» **What you should do**
Look through the data below for the line with "Stored Procedures: Automated" and the line with "This Project Matters", then output those two and all lines in between, exactly as written.

» **Collected data entries**
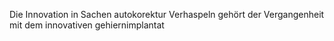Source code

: Die Innovation in Sachen autokorektur 
Verhaspeln gehört der Vergangenheit mit dem innovativen gehiernimplantat 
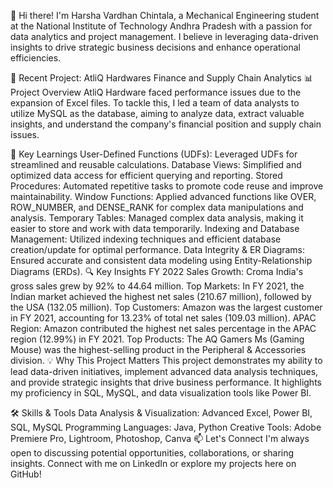 👋 Hi there! I'm Harsha Vardhan Chintala, a Mechanical Engineering student at the National Institute of Technology Andhra Pradesh with a passion for data analytics and project management. I believe in leveraging data-driven insights to drive strategic business decisions and enhance operational efficiencies.

🚀 Recent Project: AtliQ Hardwares Finance and Supply Chain Analytics
📊 Project Overview
AtliQ Hardware faced performance issues due to the expansion of Excel files. To tackle this, I led a team of data analysts to utilize MySQL as the database, aiming to analyze data, extract valuable insights, and understand the company's financial position and supply chain issues.

🔑 Key Learnings
User-Defined Functions (UDFs): Leveraged UDFs for streamlined and reusable calculations.
Database Views: Simplified and optimized data access for efficient querying and reporting.
Stored Procedures: Automated repetitive tasks to promote code reuse and improve maintainability.
Window Functions: Applied advanced functions like OVER, ROW_NUMBER, and DENSE_RANK for complex data manipulations and analysis.
Temporary Tables: Managed complex data analysis, making it easier to store and work with data temporarily.
Indexing and Database Management: Utilized indexing techniques and efficient database creation/update for optimal performance.
Data Integrity & ER Diagrams: Ensured accurate and consistent data modeling using Entity-Relationship Diagrams (ERDs).
🔍 Key Insights
FY 2022 Sales Growth: Croma India's gross sales grew by 92% to 44.64 million.
Top Markets: In FY 2021, the Indian market achieved the highest net sales (210.67 million), followed by the USA (132.05 million).
Top Customers: Amazon was the largest customer in FY 2021, accounting for 13.23% of total net sales (109.03 million).
APAC Region: Amazon contributed the highest net sales percentage in the APAC region (12.99%) in FY 2021.
Top Products: The AQ Gamers Ms (Gaming Mouse) was the highest-selling product in the Peripheral & Accessories division.
💡 Why This Project Matters
This project demonstrates my ability to lead data-driven initiatives, implement advanced data analysis techniques, and provide strategic insights that drive business performance. It highlights my proficiency in SQL, MySQL, and data visualization tools like Power BI.

🛠️ Skills & Tools
Data Analysis & Visualization: Advanced Excel, Power BI, SQL, MySQL
Programming Languages: Java, Python
Creative Tools: Adobe Premiere Pro, Lightroom, Photoshop, Canva
📫 Let's Connect
I'm always open to discussing potential opportunities, collaborations, or sharing insights. Connect with me on LinkedIn or explore my projects here on GitHub!
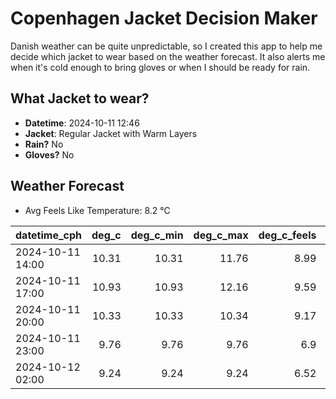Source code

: 
# Copenhagen Jacket Decision Maker

Danish weather can be quite unpredictable, so I created this app to help me decide which jacket to wear based on the weather forecast. 
It also alerts me when it's cold enough to bring gloves or when I should be ready for rain.

## What Jacket to wear?

- **Datetime**: 2024-10-11 12:46
- **Jacket**: Regular Jacket with Warm Layers
- **Rain?** No
- **Gloves?** No

## Weather Forecast
- Avg Feels Like Temperature: 8.2 °C

| datetime_cph     |   deg_c |   deg_c_min |   deg_c_max |   deg_c_feels | weather   | wind   | rain   |
|:-----------------|--------:|------------:|------------:|--------------:|:----------|:-------|:-------|
| 2024-10-11 14:00 |   10.31 |       10.31 |       11.76 |          8.99 | Clouds    | High   | None   |
| 2024-10-11 17:00 |   10.93 |       10.93 |       12.16 |          9.59 | Clouds    | High   | None   |
| 2024-10-11 20:00 |   10.33 |       10.33 |       10.34 |          9.17 | Clouds    | High   | None   |
| 2024-10-11 23:00 |    9.76 |        9.76 |        9.76 |          6.9  | Clouds    | High   | None   |
| 2024-10-12 02:00 |    9.24 |        9.24 |        9.24 |          6.52 | Clouds    | High   | None   |
        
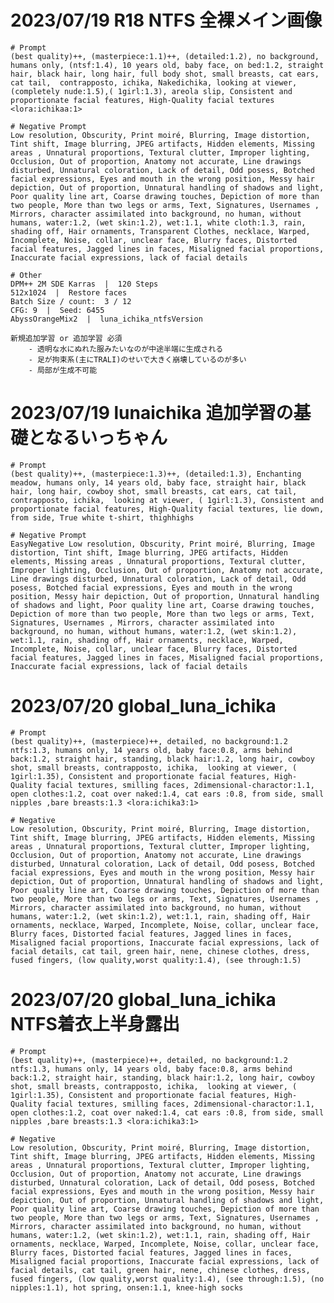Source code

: # 2023/07/19 R18 NTFS 全裸メイン画像

    # Prompt
    (best quality)++, (masterpiece:1.1)++, (detailed:1.2), no background, humans only, (ntsf:1.4), 10 years old, baby face, on bed:1.2, straight hair, black hair, long hair, full body shot, small breasts, cat ears, cat tail,  contrapposto, ichika, Nakedichika, looking at viewer, (completely nude:1.5),( 1girl:1.3), areola slip, Consistent and proportionate facial features, High-Quality facial textures <lora:ichikaa:1>

    # Negative Prompt
    Low resolution, Obscurity, Print moiré, Blurring, Image distortion, Tint shift, Image blurring, JPEG artifacts, Hidden elements, Missing areas , Unnatural proportions, Textural clutter, Improper lighting, Occlusion, Out of proportion, Anatomy not accurate, Line drawings disturbed, Unnatural coloration, Lack of detail, Odd posess, Botched facial expressions, Eyes and mouth in the wrong position, Messy hair depiction, Out of proportion, Unnatural handling of shadows and light, Poor quality line art, Coarse drawing touches, Depiction of more than two people, More than two legs or arms, Text, Signatures, Usernames , Mirrors, character assimilated into background, no human, without humans, water:1.2, (wet skin:1.2), wet:1.1, white cloth:1.3, rain, shading off, Hair ornaments, Transparent Clothes, necklace, Warped, Incomplete, Noise, collar, unclear face, Blurry faces, Distorted facial features, Jagged lines in faces, Misaligned facial proportions, Inaccurate facial expressions, lack of facial details

    # Other 
    DPM++ 2M SDE Karras  |  120 Steps
    512x1024  |  Restore faces
    Batch Size / count:  3 / 12
    CFG: 9  |  Seed: 6455
    AbyssOrangeMix2  |  luna_ichika_ntfsVersion

    新規追加学習 or 追加学習 必須
        - 透明な水にぬれた服みたいなのが中途半端に生成される
        - 足が拘束系(主にTRALI)のせいで大きく崩壊しているのが多い
        - 局部が生成不可能

# 2023/07/19 lunaichika 追加学習の基礎となるいっちゃん

    # Prompt
    (best quality)++, (masterpiece:1.3)++, (detailed:1.3), Enchanting meadow, humans only, 14 years old, baby face, straight hair, black hair, long hair, cowboy shot, small breasts, cat ears, cat tail,  contrapposto, ichika,  looking at viewer, ( 1girl:1.3), Consistent and proportionate facial features, High-Quality facial textures, lie down, from side, True white t-shirt, thighhighs

    # Negative Prompt
    EasyNegative Low resolution, Obscurity, Print moiré, Blurring, Image distortion, Tint shift, Image blurring, JPEG artifacts, Hidden elements, Missing areas , Unnatural proportions, Textural clutter, Improper lighting, Occlusion, Out of proportion, Anatomy not accurate, Line drawings disturbed, Unnatural coloration, Lack of detail, Odd posess, Botched facial expressions, Eyes and mouth in the wrong position, Messy hair depiction, Out of proportion, Unnatural handling of shadows and light, Poor quality line art, Coarse drawing touches, Depiction of more than two people, More than two legs or arms, Text, Signatures, Usernames , Mirrors, character assimilated into background, no human, without humans, water:1.2, (wet skin:1.2), wet:1.1, rain, shading off, Hair ornaments, necklace, Warped, Incomplete, Noise, collar, unclear face, Blurry faces, Distorted facial features, Jagged lines in faces, Misaligned facial proportions, Inaccurate facial expressions, lack of facial details
	
# 2023/07/20 global_luna_ichika
	
	# Prompt 
	(best quality)++, (masterpiece)++, detailed, no background:1.2 ntfs:1.3, humans only, 14 years old, baby face:0.8, arms behind back:1.2, straight hair, standing, black hair:1.2, long hair, cowboy shot, small breasts, contrapposto, ichika,  looking at viewer, ( 1girl:1.35), Consistent and proportionate facial features, High-Quality facial textures, smilling faces, 2dimensional-charactor:1.1,  open clothes:1.2, coat over naked:1.4, cat ears :0.8, from side, small nipples ,bare breasts:1.3 <lora:ichika3:1>
	
	# Negative
	Low resolution, Obscurity, Print moiré, Blurring, Image distortion, Tint shift, Image blurring, JPEG artifacts, Hidden elements, Missing areas , Unnatural proportions, Textural clutter, Improper lighting, Occlusion, Out of proportion, Anatomy not accurate, Line drawings disturbed, Unnatural coloration, Lack of detail, Odd posess, Botched facial expressions, Eyes and mouth in the wrong position, Messy hair depiction, Out of proportion, Unnatural handling of shadows and light, Poor quality line art, Coarse drawing touches, Depiction of more than two people, More than two legs or arms, Text, Signatures, Usernames , Mirrors, character assimilated into background, no human, without humans, water:1.2, (wet skin:1.2), wet:1.1, rain, shading off, Hair ornaments, necklace, Warped, Incomplete, Noise, collar, unclear face, Blurry faces, Distorted facial features, Jagged lines in faces, Misaligned facial proportions, Inaccurate facial expressions, lack of facial details, cat tail, green hair, nene, chinese clothes, dress, fused fingers, (low quality,worst quality:1.4), (see through:1.5)
	

# 2023/07/20 global_luna_ichika NTFS着衣上半身露出
	
	# Prompt
	(best quality)++, (masterpiece)++, detailed, no background:1.2 ntfs:1.3, humans only, 14 years old, baby face:0.8, arms behind back:1.2, straight hair, standing, black hair:1.2, long hair, cowboy shot, small breasts, contrapposto, ichika,  looking at viewer, ( 1girl:1.35), Consistent and proportionate facial features, High-Quality facial textures, smilling faces, 2dimensional-charactor:1.1,  open clothes:1.2, coat over naked:1.4, cat ears :0.8, from side, small nipples ,bare breasts:1.3 <lora:ichika3:1>
	
	# Negative
	Low resolution, Obscurity, Print moiré, Blurring, Image distortion, Tint shift, Image blurring, JPEG artifacts, Hidden elements, Missing areas , Unnatural proportions, Textural clutter, Improper lighting, Occlusion, Out of proportion, Anatomy not accurate, Line drawings disturbed, Unnatural coloration, Lack of detail, Odd posess, Botched facial expressions, Eyes and mouth in the wrong position, Messy hair depiction, Out of proportion, Unnatural handling of shadows and light, Poor quality line art, Coarse drawing touches, Depiction of more than two people, More than two legs or arms, Text, Signatures, Usernames , Mirrors, character assimilated into background, no human, without humans, water:1.2, (wet skin:1.2), wet:1.1, rain, shading off, Hair ornaments, necklace, Warped, Incomplete, Noise, collar, unclear face, Blurry faces, Distorted facial features, Jagged lines in faces, Misaligned facial proportions, Inaccurate facial expressions, lack of facial details, cat tail, green hair, nene, chinese clothes, dress, fused fingers, (low quality,worst quality:1.4), (see through:1.5), (no nipples:1.1), hot spring, onsen:1.1, knee-high socks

» **The answer**
Stored Procedures: Automated repetitive tasks to promote code reuse and improve maintainability.
Window Functions: Applied advanced functions like OVER, ROW_NUMBER, and DENSE_RANK for complex data manipulations and analysis.
Temporary Tables: Managed complex data analysis, making it easier to store and work with data temporarily.
Indexing and Database Management: Utilized indexing techniques and efficient database creation/update for optimal performance.
Data Integrity & ER Diagrams: Ensured accurate and consistent data modeling using Entity-Relationship Diagrams (ERDs).
🔍 Key Insights
FY 2022 Sales Growth: Croma India's gross sales grew by 92% to 44.64 million.
Top Markets: In FY 2021, the Indian market achieved the highest net sales (210.67 million), followed by the USA (132.05 million).
Top Customers: Amazon was the largest customer in FY 2021, accounting for 13.23% of total net sales (109.03 million).
APAC Region: Amazon contributed the highest net sales percentage in the APAC region (12.99%) in FY 2021.
Top Products: The AQ Gamers Ms (Gaming Mouse) was the highest-selling product in the Peripheral & Accessories division.
💡 Why This Project Matters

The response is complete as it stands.